Darling – Jean Teulé [1998]

Darling.gif"Darling" raconte sa vie, depuis le début, quand, encore dans le ventre de sa mère, celle-ci déclare « Je n'aime pas l'enfant que je porte » ; depuis sont enfance de gamine boulotte coincée dans son short et dans la ferme de ses parents, rustres bouseux crado-teigneux jamais à court de férocité, sournoise s'agissant de la mère, brutale venant du père.

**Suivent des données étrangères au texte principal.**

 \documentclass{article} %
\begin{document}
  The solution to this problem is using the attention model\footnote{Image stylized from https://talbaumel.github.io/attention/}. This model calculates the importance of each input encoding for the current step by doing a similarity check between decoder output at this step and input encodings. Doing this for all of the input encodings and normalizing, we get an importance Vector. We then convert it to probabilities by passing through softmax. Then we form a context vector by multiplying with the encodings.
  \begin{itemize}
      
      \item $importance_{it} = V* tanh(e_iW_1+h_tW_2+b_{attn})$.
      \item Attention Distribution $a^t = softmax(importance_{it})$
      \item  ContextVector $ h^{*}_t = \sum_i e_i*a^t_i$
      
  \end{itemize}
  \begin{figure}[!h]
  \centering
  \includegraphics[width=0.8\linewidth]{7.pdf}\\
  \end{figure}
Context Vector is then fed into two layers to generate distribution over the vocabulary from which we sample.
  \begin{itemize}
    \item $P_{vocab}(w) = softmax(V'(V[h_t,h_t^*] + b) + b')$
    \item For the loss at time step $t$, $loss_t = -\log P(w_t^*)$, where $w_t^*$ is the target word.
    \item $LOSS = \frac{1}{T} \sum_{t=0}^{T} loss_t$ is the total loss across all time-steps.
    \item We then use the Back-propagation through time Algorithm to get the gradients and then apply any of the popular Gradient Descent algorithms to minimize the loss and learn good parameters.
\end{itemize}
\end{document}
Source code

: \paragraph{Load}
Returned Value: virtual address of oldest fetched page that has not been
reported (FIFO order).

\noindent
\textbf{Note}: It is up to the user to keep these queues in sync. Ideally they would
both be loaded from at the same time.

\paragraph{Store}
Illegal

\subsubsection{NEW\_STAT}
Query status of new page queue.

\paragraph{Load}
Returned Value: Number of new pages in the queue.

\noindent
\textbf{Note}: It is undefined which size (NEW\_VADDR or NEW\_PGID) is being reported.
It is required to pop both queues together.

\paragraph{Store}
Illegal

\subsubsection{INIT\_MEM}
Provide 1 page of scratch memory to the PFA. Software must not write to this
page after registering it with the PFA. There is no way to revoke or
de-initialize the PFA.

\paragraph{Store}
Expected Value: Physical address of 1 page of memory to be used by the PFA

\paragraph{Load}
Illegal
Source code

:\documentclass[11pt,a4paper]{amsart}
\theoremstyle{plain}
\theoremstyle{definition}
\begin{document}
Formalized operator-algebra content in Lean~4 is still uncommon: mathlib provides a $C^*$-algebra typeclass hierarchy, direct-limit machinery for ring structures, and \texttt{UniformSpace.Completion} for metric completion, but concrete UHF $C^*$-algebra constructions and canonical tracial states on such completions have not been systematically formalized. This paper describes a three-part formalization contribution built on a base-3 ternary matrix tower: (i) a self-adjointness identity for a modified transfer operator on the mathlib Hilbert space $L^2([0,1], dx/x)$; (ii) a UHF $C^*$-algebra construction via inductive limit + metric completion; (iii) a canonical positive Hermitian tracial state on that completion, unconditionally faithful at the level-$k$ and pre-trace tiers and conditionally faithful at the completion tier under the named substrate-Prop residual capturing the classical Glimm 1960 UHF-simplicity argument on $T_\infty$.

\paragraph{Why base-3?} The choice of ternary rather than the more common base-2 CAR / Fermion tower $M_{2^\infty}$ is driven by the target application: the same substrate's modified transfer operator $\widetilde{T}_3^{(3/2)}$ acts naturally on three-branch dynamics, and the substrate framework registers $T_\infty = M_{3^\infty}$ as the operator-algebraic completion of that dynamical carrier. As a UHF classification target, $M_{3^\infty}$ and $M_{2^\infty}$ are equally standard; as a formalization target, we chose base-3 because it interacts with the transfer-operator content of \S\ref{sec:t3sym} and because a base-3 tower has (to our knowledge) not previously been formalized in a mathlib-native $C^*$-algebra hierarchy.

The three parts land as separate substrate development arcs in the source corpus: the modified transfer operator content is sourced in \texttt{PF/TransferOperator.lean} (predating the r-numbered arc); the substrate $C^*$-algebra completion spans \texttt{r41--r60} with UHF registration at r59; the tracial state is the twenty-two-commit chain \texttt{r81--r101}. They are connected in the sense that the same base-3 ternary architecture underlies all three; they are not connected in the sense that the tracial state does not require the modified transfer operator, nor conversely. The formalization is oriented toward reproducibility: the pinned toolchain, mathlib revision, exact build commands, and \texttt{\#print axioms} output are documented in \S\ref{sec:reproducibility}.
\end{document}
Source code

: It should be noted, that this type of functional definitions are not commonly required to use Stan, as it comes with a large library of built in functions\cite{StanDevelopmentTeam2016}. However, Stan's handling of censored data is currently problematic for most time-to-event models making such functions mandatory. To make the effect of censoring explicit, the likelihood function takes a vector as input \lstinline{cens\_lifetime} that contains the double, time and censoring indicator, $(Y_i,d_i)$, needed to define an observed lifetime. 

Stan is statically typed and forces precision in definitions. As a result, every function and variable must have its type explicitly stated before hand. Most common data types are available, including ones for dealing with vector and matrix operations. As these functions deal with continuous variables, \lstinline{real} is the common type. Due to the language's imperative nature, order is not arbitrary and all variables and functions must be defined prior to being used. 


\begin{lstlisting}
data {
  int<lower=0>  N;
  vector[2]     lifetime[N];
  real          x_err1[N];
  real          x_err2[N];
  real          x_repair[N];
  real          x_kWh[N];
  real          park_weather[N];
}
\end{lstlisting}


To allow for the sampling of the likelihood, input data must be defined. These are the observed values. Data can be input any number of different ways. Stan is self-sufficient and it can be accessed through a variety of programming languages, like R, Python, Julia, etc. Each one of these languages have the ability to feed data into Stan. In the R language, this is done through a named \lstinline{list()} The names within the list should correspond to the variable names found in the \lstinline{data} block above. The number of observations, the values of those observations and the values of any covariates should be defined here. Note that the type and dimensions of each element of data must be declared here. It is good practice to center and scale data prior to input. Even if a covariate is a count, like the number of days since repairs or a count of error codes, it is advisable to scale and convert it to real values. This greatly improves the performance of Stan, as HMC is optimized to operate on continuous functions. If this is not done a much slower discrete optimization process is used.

Sans cesse humiliée et battue, elle rêve d'évasion (ne surtout pas devenir une "paysante") en regardant passer les camions sous sa fenêtre, et fait l'acquisition d'une CB pour entrer en communication avec le prince charmant qui la sortira de cet enfer. Et, lorsque au volant de son semi-remorque, "Romeo" lui dit de monter, elle croit grimper au septième ciel ! Mais la litanie des maux qui vont la frapper dès lors pourrait faire passer son enfance pour un paradis perdu. Parce que le mari, évidemment beau comme un camion, se révèle violemment tordu : il ne se contente pas de boire et de dilapider l'argent du foyer, il joue sa femme aux cartes et la livre en pâture à ses amis, il la trompe à répétition, installe sa dernière maîtresse à demeure et tous deux la passe à tabac sous les yeux de ses enfants...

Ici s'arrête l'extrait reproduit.